Refusal of a protection status

Several decisions of refusal are possible.

Refusal to grant refugee status and refusal to grant subsidiary protection status

The CGRS can refuse an application:

  • if the statements lack credibility
  • if the fear of persecution is unfounded
  • if protection is available in the country of origin
  • if an internal flight alternative is available in the country of origin
  • if there is no risk of serious harm.
Decision declaring the application inadmissible

If an admissibility procedure applies, the CGRS can declare the application to be inadmissible.

Decision declaring the application manifestly unfounded

If an accelerated procedure applies, the CGRS can consider the application to be manifestly unfounded.

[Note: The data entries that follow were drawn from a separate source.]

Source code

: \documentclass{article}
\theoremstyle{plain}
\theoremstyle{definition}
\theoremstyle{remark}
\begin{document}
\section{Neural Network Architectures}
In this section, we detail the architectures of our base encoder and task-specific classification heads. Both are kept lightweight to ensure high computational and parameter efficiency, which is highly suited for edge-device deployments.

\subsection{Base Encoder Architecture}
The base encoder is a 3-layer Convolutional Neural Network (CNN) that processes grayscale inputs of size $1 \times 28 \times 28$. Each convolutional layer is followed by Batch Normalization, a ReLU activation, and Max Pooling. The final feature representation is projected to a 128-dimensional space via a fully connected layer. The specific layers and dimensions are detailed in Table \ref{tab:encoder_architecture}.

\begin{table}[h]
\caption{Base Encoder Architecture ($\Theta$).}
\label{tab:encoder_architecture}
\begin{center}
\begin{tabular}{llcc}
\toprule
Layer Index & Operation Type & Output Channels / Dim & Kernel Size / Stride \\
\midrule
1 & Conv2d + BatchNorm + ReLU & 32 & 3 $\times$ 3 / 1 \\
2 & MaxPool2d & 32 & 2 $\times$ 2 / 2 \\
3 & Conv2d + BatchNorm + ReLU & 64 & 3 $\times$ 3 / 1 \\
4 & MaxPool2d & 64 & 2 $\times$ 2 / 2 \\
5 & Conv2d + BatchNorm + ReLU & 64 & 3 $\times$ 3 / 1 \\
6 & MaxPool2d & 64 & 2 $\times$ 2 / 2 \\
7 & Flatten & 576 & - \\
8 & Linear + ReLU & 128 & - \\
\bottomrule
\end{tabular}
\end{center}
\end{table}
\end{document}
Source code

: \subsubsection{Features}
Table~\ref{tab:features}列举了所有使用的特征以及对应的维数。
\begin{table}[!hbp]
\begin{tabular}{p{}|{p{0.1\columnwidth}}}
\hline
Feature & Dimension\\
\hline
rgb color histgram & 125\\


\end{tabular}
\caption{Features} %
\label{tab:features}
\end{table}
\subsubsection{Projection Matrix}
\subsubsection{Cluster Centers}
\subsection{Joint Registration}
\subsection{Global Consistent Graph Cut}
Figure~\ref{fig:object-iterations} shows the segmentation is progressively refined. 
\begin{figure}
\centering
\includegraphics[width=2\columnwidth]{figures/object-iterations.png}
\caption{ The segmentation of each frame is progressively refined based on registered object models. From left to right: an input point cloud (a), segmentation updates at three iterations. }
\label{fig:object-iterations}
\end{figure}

Decision to discontinue the examination of the application

The CGRS can decide to discontinue the examination of the application:

  • if the applicant is absent at the personal interview and does not provide a valid reason for his absence within 15 days
  • if the applicant does not answer to a request for information within a month after the request has been sent and fails to provide a valid reason for this
  • if the applicant does not request the continuation of his application for international protection when he has obtained a residence permit of indefinite duration
  • if the applicant formally renounces his application
  • if the applicant returns to his country of origin
  • if the applicant passes away during the asylum procedure
  • if the applicant acquires Belgian citizenship.
Decisions of refusal under the border procedure

When an application is lodged at the border, a specific procedure applies in which the CGRS can take certain types of decision within a fixed time limit.

Exclusion

The CGRS excludes a foreign national from international protection status if there are serious grounds to consider that:

  • (s)he has committed a crime against peace, a war crime or a crime against humanity, as defined in international criminal law and international humanitarian law, or
  • (s)he has committed acts contrary to the purposes and principles of the United Nations.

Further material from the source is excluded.